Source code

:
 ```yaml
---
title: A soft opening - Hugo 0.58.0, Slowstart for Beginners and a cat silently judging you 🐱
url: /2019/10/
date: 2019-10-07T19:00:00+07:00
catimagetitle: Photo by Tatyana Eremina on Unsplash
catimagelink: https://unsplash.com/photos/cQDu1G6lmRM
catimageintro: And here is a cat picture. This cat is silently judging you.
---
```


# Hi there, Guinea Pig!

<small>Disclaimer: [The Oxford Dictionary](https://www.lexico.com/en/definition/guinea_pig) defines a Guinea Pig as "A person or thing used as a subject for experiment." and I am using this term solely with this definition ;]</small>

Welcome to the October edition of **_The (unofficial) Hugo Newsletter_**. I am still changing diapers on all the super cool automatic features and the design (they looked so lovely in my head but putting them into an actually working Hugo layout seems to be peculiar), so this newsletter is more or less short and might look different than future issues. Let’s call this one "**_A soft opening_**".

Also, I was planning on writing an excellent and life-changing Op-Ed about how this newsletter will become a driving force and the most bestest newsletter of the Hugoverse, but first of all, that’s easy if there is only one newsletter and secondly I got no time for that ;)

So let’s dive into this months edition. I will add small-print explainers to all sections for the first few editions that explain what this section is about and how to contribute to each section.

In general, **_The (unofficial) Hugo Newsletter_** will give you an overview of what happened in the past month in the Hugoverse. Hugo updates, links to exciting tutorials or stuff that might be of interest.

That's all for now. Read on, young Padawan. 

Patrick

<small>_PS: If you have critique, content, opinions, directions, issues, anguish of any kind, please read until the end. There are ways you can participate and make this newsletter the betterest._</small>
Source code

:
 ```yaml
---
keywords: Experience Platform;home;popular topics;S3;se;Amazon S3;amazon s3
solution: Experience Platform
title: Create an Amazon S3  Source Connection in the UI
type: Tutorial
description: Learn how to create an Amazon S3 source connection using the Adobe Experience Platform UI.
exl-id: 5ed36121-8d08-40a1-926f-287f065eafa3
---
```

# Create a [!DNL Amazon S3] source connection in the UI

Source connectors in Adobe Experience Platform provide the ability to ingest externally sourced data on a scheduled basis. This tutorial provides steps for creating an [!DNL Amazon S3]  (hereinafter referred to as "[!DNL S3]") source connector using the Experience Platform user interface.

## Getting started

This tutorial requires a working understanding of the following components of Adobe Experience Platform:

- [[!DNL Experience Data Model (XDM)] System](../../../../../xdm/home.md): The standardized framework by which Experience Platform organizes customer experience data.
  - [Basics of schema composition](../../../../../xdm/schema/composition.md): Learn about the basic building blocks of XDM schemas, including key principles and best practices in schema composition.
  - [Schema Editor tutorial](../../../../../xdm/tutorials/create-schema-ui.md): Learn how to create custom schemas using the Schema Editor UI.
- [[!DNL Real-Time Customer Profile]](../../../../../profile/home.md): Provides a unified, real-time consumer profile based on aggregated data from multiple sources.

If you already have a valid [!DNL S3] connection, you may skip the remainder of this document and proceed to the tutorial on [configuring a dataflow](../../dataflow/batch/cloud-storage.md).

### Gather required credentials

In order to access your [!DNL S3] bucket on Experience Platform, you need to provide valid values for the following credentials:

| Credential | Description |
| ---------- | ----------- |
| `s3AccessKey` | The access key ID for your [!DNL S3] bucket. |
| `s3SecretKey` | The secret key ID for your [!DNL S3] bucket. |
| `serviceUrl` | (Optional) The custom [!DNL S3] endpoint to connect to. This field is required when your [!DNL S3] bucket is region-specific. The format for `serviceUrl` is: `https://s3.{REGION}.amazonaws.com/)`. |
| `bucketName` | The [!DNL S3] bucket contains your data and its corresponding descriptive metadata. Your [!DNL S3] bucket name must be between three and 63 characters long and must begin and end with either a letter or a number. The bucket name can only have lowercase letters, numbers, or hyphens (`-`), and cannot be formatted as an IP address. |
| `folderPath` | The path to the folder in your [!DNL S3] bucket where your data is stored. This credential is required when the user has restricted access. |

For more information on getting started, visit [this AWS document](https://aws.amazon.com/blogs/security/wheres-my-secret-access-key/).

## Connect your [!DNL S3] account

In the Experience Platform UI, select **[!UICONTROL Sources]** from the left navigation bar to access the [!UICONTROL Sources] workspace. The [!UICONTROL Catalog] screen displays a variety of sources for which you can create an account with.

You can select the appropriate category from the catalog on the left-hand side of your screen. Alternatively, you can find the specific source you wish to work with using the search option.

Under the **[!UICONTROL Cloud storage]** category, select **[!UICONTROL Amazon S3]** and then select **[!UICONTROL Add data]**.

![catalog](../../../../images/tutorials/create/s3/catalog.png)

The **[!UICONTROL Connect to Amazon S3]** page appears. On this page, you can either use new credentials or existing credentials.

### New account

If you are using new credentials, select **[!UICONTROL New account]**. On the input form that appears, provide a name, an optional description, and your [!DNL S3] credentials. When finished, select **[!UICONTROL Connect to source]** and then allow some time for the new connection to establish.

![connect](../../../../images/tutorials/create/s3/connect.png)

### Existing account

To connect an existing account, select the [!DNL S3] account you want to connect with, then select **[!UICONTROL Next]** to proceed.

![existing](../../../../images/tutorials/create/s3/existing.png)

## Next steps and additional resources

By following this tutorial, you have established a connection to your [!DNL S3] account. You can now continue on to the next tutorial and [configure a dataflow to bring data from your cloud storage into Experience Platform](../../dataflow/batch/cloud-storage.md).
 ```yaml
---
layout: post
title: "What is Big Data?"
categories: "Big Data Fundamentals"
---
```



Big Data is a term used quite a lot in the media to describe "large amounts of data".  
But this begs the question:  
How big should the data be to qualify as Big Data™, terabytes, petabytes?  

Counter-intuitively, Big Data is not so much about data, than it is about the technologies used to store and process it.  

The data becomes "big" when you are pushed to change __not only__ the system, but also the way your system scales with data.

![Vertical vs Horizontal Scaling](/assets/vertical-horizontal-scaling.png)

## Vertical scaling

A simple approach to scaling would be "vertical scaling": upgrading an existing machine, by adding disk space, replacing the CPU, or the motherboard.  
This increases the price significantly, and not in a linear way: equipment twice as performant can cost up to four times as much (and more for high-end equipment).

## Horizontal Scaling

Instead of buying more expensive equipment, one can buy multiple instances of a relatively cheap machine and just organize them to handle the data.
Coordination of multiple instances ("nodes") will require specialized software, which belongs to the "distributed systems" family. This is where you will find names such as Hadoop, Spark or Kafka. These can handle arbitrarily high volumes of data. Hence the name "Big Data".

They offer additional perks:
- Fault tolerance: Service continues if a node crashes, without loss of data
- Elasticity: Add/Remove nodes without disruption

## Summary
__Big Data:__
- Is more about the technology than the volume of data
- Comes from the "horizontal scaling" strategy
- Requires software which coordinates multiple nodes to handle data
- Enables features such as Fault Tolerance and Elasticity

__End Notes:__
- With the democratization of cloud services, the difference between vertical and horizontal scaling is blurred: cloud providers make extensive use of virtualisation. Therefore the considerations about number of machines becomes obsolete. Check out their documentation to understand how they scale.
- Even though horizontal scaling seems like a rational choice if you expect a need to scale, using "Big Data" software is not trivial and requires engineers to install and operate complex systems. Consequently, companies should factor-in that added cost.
.....
> [Task statement]:
In the material above, find the line containing "## Connect your [!DNL S3] account" and the line containing "### New account", then write out exactly those two lines and every line between them, and nothing more.

> [Solved problem]:
## Connect your [!DNL S3] account

In the Experience Platform UI, select **[!UICONTROL Sources]** from the left navigation bar to access the [!UICONTROL Sources] workspace. The [!UICONTROL Catalog] screen displays a variety of sources for which you can create an account with.

You can select the appropriate category from the catalog on the left-hand side of your screen. Alternatively, you can find the specific source you wish to work with using the search option.

Under the **[!UICONTROL Cloud storage]** category, select **[!UICONTROL Amazon S3]** and then select **[!UICONTROL Add data]**.

![catalog](../../../../images/tutorials/create/s3/catalog.png)

The **[!UICONTROL Connect to Amazon S3]** page appears. On this page, you can either use new credentials or existing credentials.

### New account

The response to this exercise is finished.